▸ ABOUT THIS TASK: Return each line of the entries that holds the string "controle".

**** AVAILABLE DATA

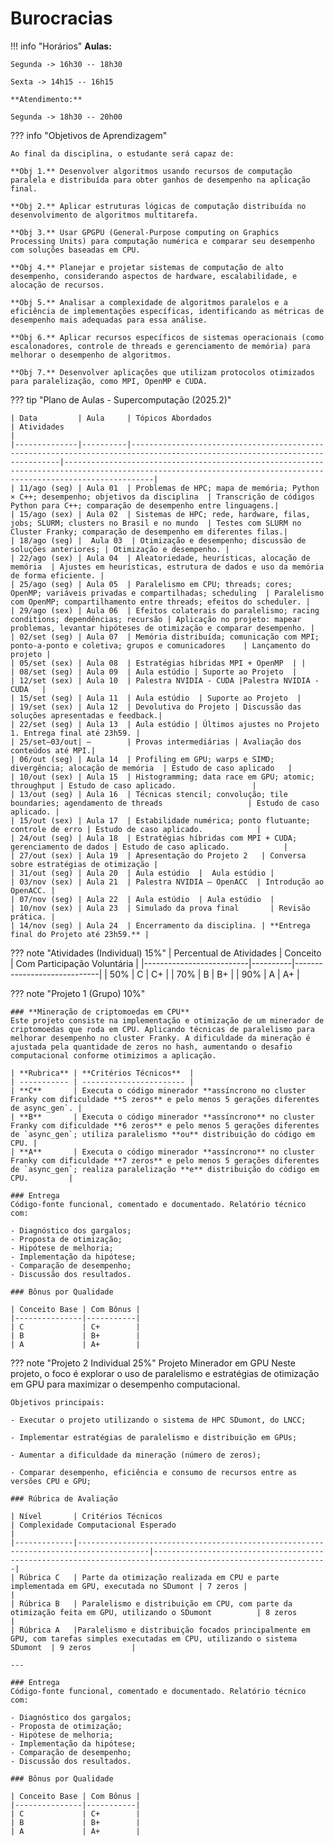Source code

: 

# Burocracias 

!!! info "Horários"
    **Aulas:**
    
    Segunda -> 16h30 -- 18h30
    
    Sexta -> 14h15 -- 16h15

    **Atendimento:**
    
    Segunda -> 18h30 -- 20h00


??? info "Objetivos de Aprendizagem"

    Ao final da disciplina, o estudante será capaz de:

    **Obj 1.** Desenvolver algoritmos usando recursos de computação paralela e distribuída para obter ganhos de desempenho na aplicação final.

    **Obj 2.** Aplicar estruturas lógicas de computação distribuída no desenvolvimento de algoritmos multitarefa.

    **Obj 3.** Usar GPGPU (General-Purpose computing on Graphics Processing Units) para computação numérica e comparar seu desempenho com soluções baseadas em CPU.

    **Obj 4.** Planejar e projetar sistemas de computação de alto desempenho, considerando aspectos de hardware, escalabilidade, e alocação de recursos.

    **Obj 5.** Analisar a complexidade de algoritmos paralelos e a eficiência de implementações específicas, identificando as métricas de desempenho mais adequadas para essa análise.

    **Obj 6.** Aplicar recursos específicos de sistemas operacionais (como escalonadores, controle de threads e gerenciamento de memória) para melhorar o desempenho de algoritmos.

    **Obj 7.** Desenvolver aplicações que utilizam protocolos otimizados para paralelização, como MPI, OpenMP e CUDA.


??? tip "Plano de Aulas - Supercomputação (2025.2)"

    | Data         | Aula     | Tópicos Abordados                                                                                                           | Atividades                                                                                                                                                     |
    |--------------|----------|----------------------------------------------------------------------------------------------------------------------------|----------------------------------------------------------------------------------------------------------------------------------------------------------------|
    | 11/ago (seg) | Aula 01  | Problemas de HPC; mapa de memória; Python × C++; desempenho; objetivos da disciplina  | Transcrição de códigos Python para C++; comparação de desempenho entre linguagens.|
    | 15/ago (sex) | Aula 02  | Sistemas de HPC; rede, hardware, filas, jobs; SLURM; clusters no Brasil e no mundo  | Testes com SLURM no Cluster Franky; comparação de desempenho em diferentes filas.|    
    | 18/ago (seg) |  Aula 03  | Otimização e desempenho; discussão de soluções anteriores; | Otimização e desempenho. |
    | 22/ago (sex) | Aula 04  | Aleatoriedade, heurísticas, alocação de memória  | Ajustes em heurísticas, estrutura de dados e uso da memória de forma eficiente. |   
    | 25/ago (seg) | Aula 05  | Paralelismo em CPU; threads; cores; OpenMP; variáveis privadas e compartilhadas; scheduling  | Paralelismo com OpenMP; compartilhamento entre threads; efeitos do scheduler. |
    | 29/ago (sex) | Aula 06  | Efeitos colaterais do paralelismo; racing conditions; dependências; recursão | Aplicação no projeto: mapear problemas, levantar hipóteses de otimização e comparar desempenho. |
    | 02/set (seg) | Aula 07  | Memória distribuída; comunicação com MPI; ponto-a-ponto e coletiva; grupos e comunicadores    | Lançamento do projeto |
    | 05/set (sex) | Aula 08  | Estratégias híbridas MPI + OpenMP  | |
    | 08/set (seg) | Aula 09  | Aula estúdio | Suporte ao Projeto  |
    | 12/set (sex) | Aula 10  | Palestra NVIDIA - CUDA |Palestra NVIDIA - CUDA   |
    | 15/set (seg) | Aula 11  | Aula estúdio  | Suporte ao Projeto  |
    | 19/set (sex) | Aula 12  | Devolutiva do Projeto | Discussão das soluções apresentadas e feedback.|
    | 22/set (seg) | Aula 13  | Aula estúdio | Últimos ajustes no Projeto 1. Entrega final até 23h59. |
    | 25/set–03/out| —        | Provas intermediárias | Avaliação dos conteúdos até MPI.|
    | 06/out (seg) | Aula 14  | Profiling em GPU; warps e SIMD; divergência; alocação de memória  | Estudo de caso aplicado   |
    | 10/out (sex) | Aula 15  | Histogramming; data race em GPU; atomic; throughput | Estudo de caso aplicado.                 |
    | 13/out (seg) | Aula 16  | Técnicas stencil; convolução; tile boundaries; agendamento de threads                   | Estudo de caso aplicado. |
    | 15/out (sex) | Aula 17  | Estabilidade numérica; ponto flutuante; controle de erro | Estudo de caso aplicado.            |
    | 24/out (seg) | Aula 18  | Estratégias híbridas com MPI + CUDA; gerenciamento de dados | Estudo de caso aplicado.            |
    | 27/out (sex) | Aula 19  | Apresentação do Projeto 2   | Conversa sobre estratégias de otimização |
    | 31/out (seg) | Aula 20  | Aula estúdio  |  Aula estúdio |
    | 03/nov (sex) | Aula 21  | Palestra NVIDIA – OpenACC  | Introdução ao OpenACC. |
    | 07/nov (seg) | Aula 22  | Aula estúdio  | Aula estúdio  |
    | 10/nov (sex) | Aula 23  | Simulado da prova final       | Revisão prática. |
    | 14/nov (seg) | Aula 24  | Encerramento da disciplina. | **Entrega final do Projeto até 23h59.** |


??? note "Atividades (Individual) 15%"
    | Percentual de Atividades | Conceito | Com Participação Voluntária |
    |--------------------------|----------|-----------------------------|
    | 50%                     | C        | C+                          |
    | 70%                     | B        | B+                          |
    | 90%                     | A        | A+                          |




??? note "Projeto 1 (Grupo) 10%"

    ### **Mineração de criptomoedas em CPU**
    Este projeto consiste na implementação e otimização de um minerador de criptomoedas que roda em CPU. Aplicando técnicas de paralelismo para melhorar desempenho no cluster Franky. A dificuldade da mineração é ajustada pela quantidade de zeros no hash, aumentando o desafio computacional conforme otimizimos a aplicação.

    | **Rubrica** | **Critérios Técnicos**  |
    | ----------- | ----------------------- |   
    | **C**       | Executa o código minerador **assíncrono no cluster Franky com dificuldade **5 zeros** e pelo menos 5 gerações diferentes de async_gen`. |      
    | **B**       | Executa o código minerador **assíncrono** no cluster Franky com dificuldade **6 zeros** e pelo menos 5 gerações diferentes de `async_gen`; utiliza paralelismo **ou** distribuição do código em CPU. |
    | **A**       | Executa o código minerador **assíncrono** no cluster Franky com dificuldade **7 zeros** e pelo menos 5 gerações diferentes de `async_gen`; realiza paralelização **e** distribuição do código em CPU.         | 

    ### Entrega
    Código-fonte funcional, comentado e documentado. Relatório técnico com: 
    
    - Diagnóstico dos gargalos;
    - Proposta de otimização;
    - Hipótese de melhoria;
    - Implementação da hipótese;
    - Comparação de desempenho;
    - Discussão dos resultados.

    ### Bônus por Qualidade

    | Conceito Base | Com Bônus |
    |---------------|-----------|
    | C             | C+        |
    | B             | B+        |
    | A             | A+        |


??? note "Projeto 2 Individual 25%"
    Projeto Minerador em GPU 
    Neste projeto, o foco é explorar o uso de paralelismo e estratégias de otimização em GPU para maximizar o desempenho computacional.

    Objetivos principais:

    - Executar o projeto utilizando o sistema de HPC SDumont, do LNCC;
    
    - Implementar estratégias de paralelismo e distribuição em GPUs;

    - Aumentar a dificuldade da mineração (número de zeros);

    - Comparar desempenho, eficiência e consumo de recursos entre as versões CPU e GPU;

    ### Rúbrica de Avaliação

    | Nível       | Critérios Técnicos                                                                 | Complexidade Computacional Esperado                                                                                         |
    |-------------|--------------------------------------------------------------------------------------|-------------------------------------------------------------------------------------------------------------|
    | Rúbrica C   | Parte da otimização realizada em CPU e parte implementada em GPU, executada no SDumont | 7 zeros |                                                                  |
    | Rúbrica B   | Paralelismo e distribuição em CPU, com parte da otimização feita em GPU, utilizando o SDumont          | 8 zeros                                                        |
    | Rúbrica A   |Paralelismo e distribuição focados principalmente em GPU, com tarefas simples executadas em CPU, utilizando o sistema SDumont  | 9 zeros         |

    ---

    ### Entrega
    Código-fonte funcional, comentado e documentado. Relatório técnico com: 
    
    - Diagnóstico dos gargalos;
    - Proposta de otimização;
    - Hipótese de melhoria;
    - Implementação da hipótese;
    - Comparação de desempenho;
    - Discussão dos resultados.

    ### Bônus por Qualidade

    | Conceito Base | Com Bônus |
    |---------------|-----------|
    | C             | C+        |
    | B             | B+        |
    | A             | A+        |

********

▸ WRITTEN SOLUTION:
    **Obj 6.** Aplicar recursos específicos de sistemas operacionais (como escalonadores, controle de threads e gerenciamento de memória) para melhorar o desempenho de algoritmos.
    | 15/out (sex) | Aula 17  | Estabilidade numérica; ponto flutuante; controle de erro | Estudo de caso aplicado.            |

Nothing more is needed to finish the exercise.